И вот как-то уже в зимние каникулы, когда в комнате остались только Зоя с Таней, а Зинка ускакала тусоваться на Мосфильм, Таня предложила попить чаю. Зоя принесла из буфета чайник с кипятком, а Таня разложила на столе разные вкусности из Елисеевского и положив на хлеб кусок буженины, протянула его Зое со словами
– Ешь, а то ты совсем прозрачная… Ешь, пока я здесь с тобой. – И немного помолчав, продолжила. – Ничего из меня Зоя не получится, никакой артистки из меня не выйдет. И сессию я запорола, и жизнь себе тоже испортила.
– Что случилось, Таня? – спросила Зоя, вглядываясь в лицо девушки, -ты последнее время сама не своя. —
– Поздно я поняла, Зоя, что за все в жизни надо платить… За шмотки, еду и удовольствия. Ни о чем меня не спрашивай, я потом тебе все сама расскажу, только прошу, хоть ради меня поешь. Это моя к тебе личная просьба, – горько улыбнувшись, добавила Таня.
А за окном светило яркое солнце, небо было голубое-голубое. Зоя прервала молчание
– Смотри погода какая хорошая, пойдем сходим по студенческим в театр или в Третьяковку, можем просто погулять. —
– Нет, ты иди, иди, а я посплю немного. – ответила Таня.
Зоя решила пройтись по бульварному кольцу, у нее появился свой излюбленный маршрут в Москве. Светило солнце, было много детей, бросавшихся снежками. Стояла оттепель, снег мокрый и один из тяжелых снежков, словно камень больно ударил Зою в спину. У нее вдруг стало от чего-то тревожно на сердце и она резко повернувшись, поспешила назад в общежитие, а голове всю дорогу стучало, – Что-то произошло нехорошее с Таней и зачем она оставила ее одну. —
Она уже не шла, а побежала бегом, взлетела по лестнице общежития и распахнув дверь в комнату, увидела Таню, лежавшую на кровати, а на полу валялся пустой аптечный пузырек. Выбежав в длинный коридор общежития, и открыв первую же дверь, Зоя только и успела, как крикнуть
– Срочно скорую! —
Девчонки-соседки побежали вниз на проходную к телефону, чтобы вызвать скорую помощь, которая быстро приехала и забрала Таню в больницу. Зоя поехала на скорой вместе с ними. Таню увезли в реанимацию, а Зоя осталась ждать в больничном коридоре, она решила просидеть здесь всю ночь, пока не дождется вестей о состоянии Тани. Вдруг из каких-то неведомых глубин подсознания вспомнилась молитва «Отче Наш», которую они читали вместе с бабушкой и Зоя начала внутренне усердно молится о здоровье и сохранении жизни Тани. Предательски медленно текло время, стрелки на больничных часах показывали половину девятого вечера, на улице было уже темно.
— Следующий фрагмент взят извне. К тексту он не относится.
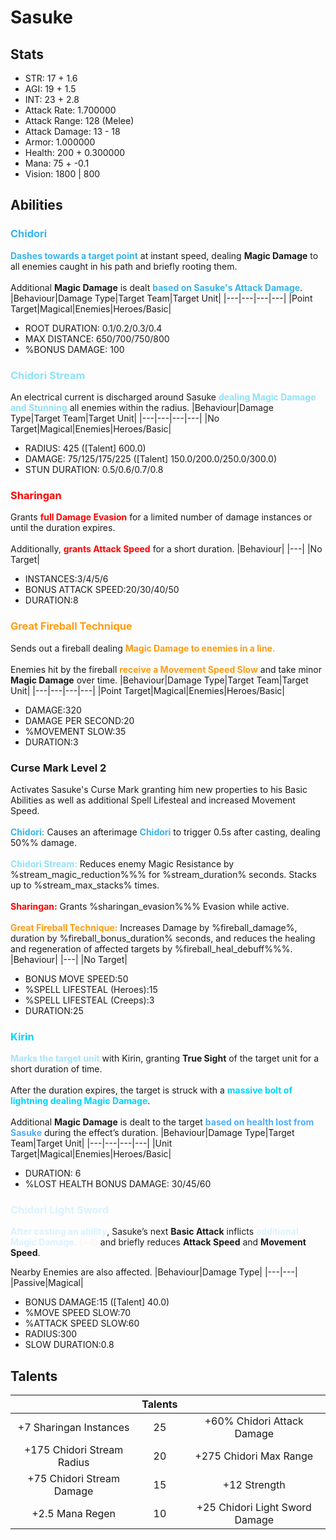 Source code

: # Sasuke
## Stats
- STR: 17 + 1.6
- AGI: 19 + 1.5
- INT: 23 + 2.8
- Attack Rate: 1.700000
- Attack Range: 128 (Melee)
- Attack Damage: 13 - 18
- Armor: 1.000000
- Health: 200 + 0.300000
- Mana: 75 + -0.1
- Vision: 1800 | 800
## Abilities
### <b><font color='#36B4EE'>Chidori</font></b>
<b><font color='#36B4EE'>Dashes towards a target point</font></b> at instant speed, dealing <b>Magic Damage</b> to all enemies caught in his path and briefly rooting them. <br><br> Additional <b>Magic Damage</b> is dealt <b><font color='#36B4EE'>based on Sasuke's Attack Damage</font></b>.
|Behaviour|Damage Type|Target Team|Target Unit|
|---|---|---|---|
|Point Target|Magical|Enemies|Heroes/Basic|

- ROOT DURATION: 0.1/0.2/0.3/0.4
- MAX DISTANCE: 650/700/750/800
- %BONUS DAMAGE: 100
### <b><font color='#8ee1fa'>Chidori Stream</font></b>
An electrical current is discharged around Sasuke <b><font color='#8ee1fa'>dealing Magic Damage and Stunning</font></b> all enemies within the radius.
|Behaviour|Damage Type|Target Team|Target Unit|
|---|---|---|---|
|No Target|Magical|Enemies|Heroes/Basic|

- RADIUS: 425 ([Talent] 600.0)
- DAMAGE: 75/125/175/225 ([Talent] 150.0/200.0/250.0/300.0)
- STUN DURATION: 0.5/0.6/0.7/0.8
### <b><font color='#ff0000'>Sharingan</font></b>
Grants <b><font color='#ff0000'>full Damage Evasion</font></b> for a limited number of damage instances or until the duration expires. <br><br> Additionally, <b><font color='#ff0000'>grants Attack Speed</font></b> for a short duration.
|Behaviour|
|---|
|No Target|

- INSTANCES:3/4/5/6
- BONUS ATTACK SPEED:20/30/40/50
- DURATION:8
### <b><font color='#ff9b0f'>Great Fireball Technique</font></b>
Sends out a fireball dealing <b><font color='#ff9b0f'>Magic Damage to enemies in a line.</font></b> <br><br> Enemies hit by the fireball <b><font color='#ff9b0f'>receive a Movement Speed Slow</font></b> and take minor <b>Magic Damage</b> over time.
|Behaviour|Damage Type|Target Team|Target Unit|
|---|---|---|---|
|Point Target|Magical|Enemies|Heroes/Basic|

- DAMAGE:320
- DAMAGE PER SECOND:20
- %MOVEMENT SLOW:35
- DURATION:3
### Curse Mark Level 2
Activates Sasuke's Curse Mark granting him new properties to his Basic Abilities as well as additional Spell Lifesteal and increased Movement Speed.<br><br><b><font color='#36B4EE'>Chidori:</font></b> Causes an afterimage <b><font color='#36B4EE'>Chidori</font></b> to trigger 0.5s after casting, dealing 50%% damage.<br><br><b><font color='#8ee1fa'>Chidori Stream:</font></b> Reduces enemy Magic Resistance by %stream_magic_reduction%%% for %stream_duration% seconds. Stacks up to %stream_max_stacks% times.<br><br><b><font color='#ff0000'>Sharingan:</font></b> Grants %sharingan_evasion%%% Evasion while active.<br><br><b><font color='#ff9b0f'>Great Fireball Technique:</font></b> Increases Damage by %fireball_damage%, duration by %fireball_bonus_duration% seconds, and reduces the healing and regeneration of affected targets by %fireball_heal_debuff%%%.
|Behaviour|
|---|
|No Target|

- BONUS MOVE SPEED:50
- %SPELL LIFESTEAL (Heroes):15
- %SPELL LIFESTEAL (Creeps):3
- DURATION:25
### <b><font color='#00D4FF'>Kirin</font></b>
<b><font color='#A5E3FF'>Marks the target unit</font></b> with Kirin, granting <b>True Sight</b> of the target unit for a short duration of time. <br><br> After the duration expires, the target is struck with a <b><font color='#00D4FF'>massive bolt of lightning dealing Magic Damage</font></b>. <br><br> Additional <b>Magic Damage</b> is dealt to the target <b><font color='#4DADFF'>based on health lost from Sasuke</font></b> during the effect’s duration.
|Behaviour|Damage Type|Target Team|Target Unit|
|---|---|---|---|
|Unit Target|Magical|Enemies|Heroes/Basic|

- DURATION: 6
- %LOST HEALTH BONUS DAMAGE: 30/45/60
### <b><font color='#dbf2ff'>Chidori Light Sword</font></b>
<b><font color='#dbf2ff'>After casting an ability</font></b>, Sasuke’s next <b>Basic Attack</b> inflicts <b><font color='#dbf2ff'>additional Magic Damage.</font></b> <b><font color='#F7F7F7'>(+4)</font></b> and briefly reduces <b>Attack Speed</b> and <b>Movement Speed</b>.

Nearby Enemies are also affected.
|Behaviour|Damage Type|
|---|---|
|Passive|Magical|

- BONUS DAMAGE:15 ([Talent] 40.0)
- %MOVE SPEED SLOW:70
- %ATTACK SPEED SLOW:60
- RADIUS:300
- SLOW DURATION:0.8
## Talents
| | Talents | |
| :---: | :---: | :---: |
| +7 Sharingan Instances | 25 | +60% Chidori Attack Damage |
| +175 Chidori Stream Radius | 20 | +275 Chidori Max Range |
| +75 Chidori Stream Damage | 15 | +12 Strength |
| +2.5 Mana Regen | 10 | +25 Chidori Light Sword Damage |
Таню спасли. К Зое вышел врач и сказал, что еще немного и Тане уже ничего не помогло бы. Сказал, что сейчас ее жизни ничего не угрожает и через несколько дней ее выпишут.
Из больницы Таня пришла через неделю. Она настолько изменилась, что в ней с трудом можно было узнать прежнюю розовощекую, синеглазую красавицу, пышущую здоровьем. Она сразу как-то померкла вся изнутри. Никому ничего не сказав, Таня забрала свои документы из института и уехала домой в Подольск. Больше о ней никто ничего не слышал.
Какое-то время в комнате проживали только Зина с Зоей, а потом к ним подселили девушку с другого курса Веру Кондрашову, которая была постарше их года на два и у нее уже сложился свой круг общения, приходила она в основном ночевать, а все время проводила со своим курсом.